Art is performed by artists–special people with skills most of us don’t have. Artists usually have to sacrifice everything and a fair number aren’t even recognized as great until they’re dead. That’s a rather depressing way to look at leadership. And to be realistic, we need leaders out there in the field and in industry doing things, not just looking pretty on a wall in some art gallery.

Also, an artist is selfish in the sense that they have a sentiment or feeling that they want to express and they want to express it a certain way. If people don’t understand the artist’s work, the artist usually doesn’t make any apologies and try to recreate the art a different way. The work of art is what it is.

Some leaders are like that. Steve Jobs made no apologies about what he envisioned and he drove Apple with his sheer force of will.  However, other leaders have tried the same strategy and failed miserably.

Like any skill, whether it’s painting, solving algebraic equations, or leadership, the more we practice, the better we get. If there’s one thing I like about the “art” metaphor is that art is about expressing or applying creative skill. There’s no doubt that creativity is useful, but I would like to argue that it’s a characteristic of creativity that’s actually one of the most valuable traits for a leader to have.

Flexibility. The ability to change in response to circumstances.

In this case, I think calling leadership an art is valuable. After all, science is not usually known for its flexible approaches to problem solving. Newton’s laws haven’t changed over time. But, not all science is linear. As my background is in science, the idea of looking at non-linear sciences as a metaphor for leadership intrigues me. But that’s a future post.

So what other metaphors can we use to describe leadership? Me and another instructor once asked a group of leaders this same question. We made them wander around the classroom and asked them to look at what leadership lessons they could learn. One group looked at the corner where four tiles met on the floor. They said that being a leader was like that corner, with all the lines going toward that point. Sometimes the edges between the tiles got dirty, but the corner still had a job to do.

Another metaphor I’ve used:

Leadership is like driving a car.

1. You need a destination (goal that you’re trying to accomplish) otherwise what’s the point?

2. You need to figure out the best route (technical problem solving).

3. You need to supply gas and steering to your car (team) in order to get to the destination.
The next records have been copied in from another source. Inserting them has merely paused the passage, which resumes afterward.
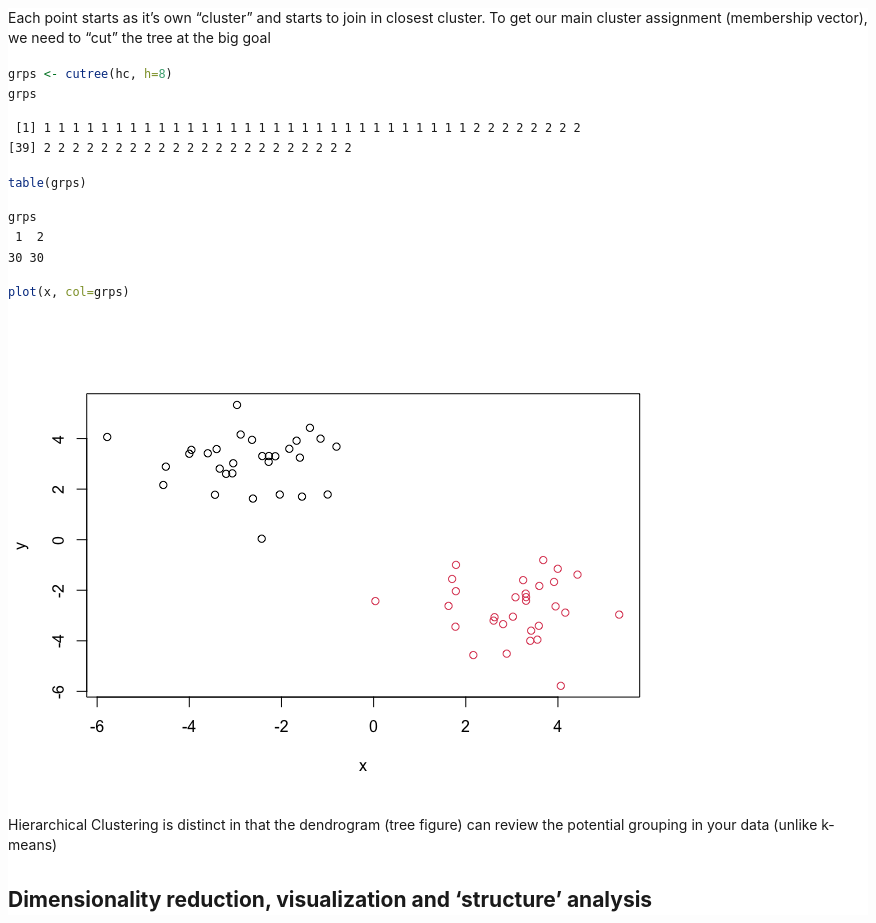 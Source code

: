 Each point starts as it’s own “cluster” and starts to join in closest
cluster. To get our main cluster assignment (membership vector), we need
to “cut” the tree at the big goal

``` r
grps <- cutree(hc, h=8)
grps
```

     [1] 1 1 1 1 1 1 1 1 1 1 1 1 1 1 1 1 1 1 1 1 1 1 1 1 1 1 1 1 1 1 2 2 2 2 2 2 2 2
    [39] 2 2 2 2 2 2 2 2 2 2 2 2 2 2 2 2 2 2 2 2 2 2

``` r
table(grps)
```

    grps
     1  2 
    30 30 

``` r
plot(x, col=grps)
```

![](class07_files/figure-commonmark/unnamed-chunk-15-1.png)

Hierarchical Clustering is distinct in that the dendrogram (tree figure)
can review the potential grouping in your data (unlike k-means)

## Dimensionality reduction, visualization and ‘structure’ analysis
Anyone who has ever been on a road trip knows that the travel is the toughest part. People suffer from travel fatigue (are we there yet?!). Cars break down. Maps aren’t always accurate.

In the end, some drivers will give up and go home. Some will ask for directions from the locals. Some will make necessary repairs en route while others push on with a rattling under the hood. I like to think most of us will get to our destination. The real question is whether or not we’re going to have a car left for the next trip when this one is over or whether we’ll have to thumb a ride home from the side of the road.

The great thing is we don’t always have to use the same metaphor. Sometimes we may want to be the artist, sometimes the driver, sometimes the chalk sitting on the edge of the chalkboard, waiting to be picked up. We can switch metaphors and the stories that define us, anytime we want, anytime we’re stuck, or anytime we just want to try something new.

So what’s your metaphor for leadership?